>>>>

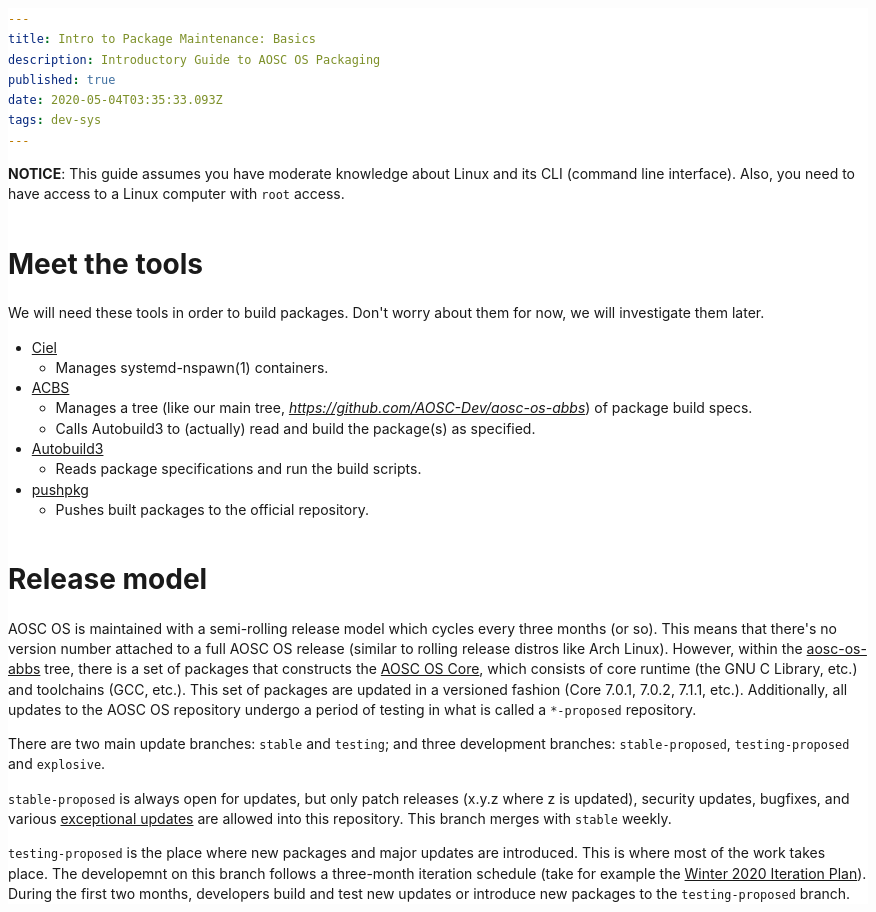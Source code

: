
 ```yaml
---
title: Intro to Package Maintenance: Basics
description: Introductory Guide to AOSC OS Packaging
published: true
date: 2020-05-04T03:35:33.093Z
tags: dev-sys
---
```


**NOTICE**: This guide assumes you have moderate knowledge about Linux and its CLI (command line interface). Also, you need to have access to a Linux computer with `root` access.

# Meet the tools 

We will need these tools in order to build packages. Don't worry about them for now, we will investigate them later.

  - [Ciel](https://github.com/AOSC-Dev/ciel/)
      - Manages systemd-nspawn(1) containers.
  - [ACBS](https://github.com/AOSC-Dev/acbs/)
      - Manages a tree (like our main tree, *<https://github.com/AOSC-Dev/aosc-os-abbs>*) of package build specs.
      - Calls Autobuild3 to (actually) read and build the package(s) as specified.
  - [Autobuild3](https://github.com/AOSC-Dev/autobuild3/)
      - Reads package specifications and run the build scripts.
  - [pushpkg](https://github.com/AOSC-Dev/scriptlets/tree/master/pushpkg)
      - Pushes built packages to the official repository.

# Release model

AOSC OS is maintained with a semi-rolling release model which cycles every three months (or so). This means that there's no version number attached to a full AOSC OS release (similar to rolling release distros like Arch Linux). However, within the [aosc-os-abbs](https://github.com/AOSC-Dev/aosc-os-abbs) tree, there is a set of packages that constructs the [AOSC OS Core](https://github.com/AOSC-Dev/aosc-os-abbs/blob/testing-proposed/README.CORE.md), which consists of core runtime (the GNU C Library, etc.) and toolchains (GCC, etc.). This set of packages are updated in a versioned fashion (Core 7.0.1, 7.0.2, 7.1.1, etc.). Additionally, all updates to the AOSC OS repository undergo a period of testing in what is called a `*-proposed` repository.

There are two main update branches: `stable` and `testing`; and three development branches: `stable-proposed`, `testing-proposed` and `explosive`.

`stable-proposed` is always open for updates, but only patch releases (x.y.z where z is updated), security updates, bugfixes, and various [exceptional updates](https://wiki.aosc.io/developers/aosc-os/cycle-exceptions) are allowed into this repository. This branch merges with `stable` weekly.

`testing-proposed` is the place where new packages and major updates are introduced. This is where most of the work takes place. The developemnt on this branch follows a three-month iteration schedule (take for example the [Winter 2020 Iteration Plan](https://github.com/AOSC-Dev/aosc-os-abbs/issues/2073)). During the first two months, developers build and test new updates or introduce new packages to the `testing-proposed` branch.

<<<<

Tell how many lines of the listing contain the string "Manages", giving the number without any other words.

2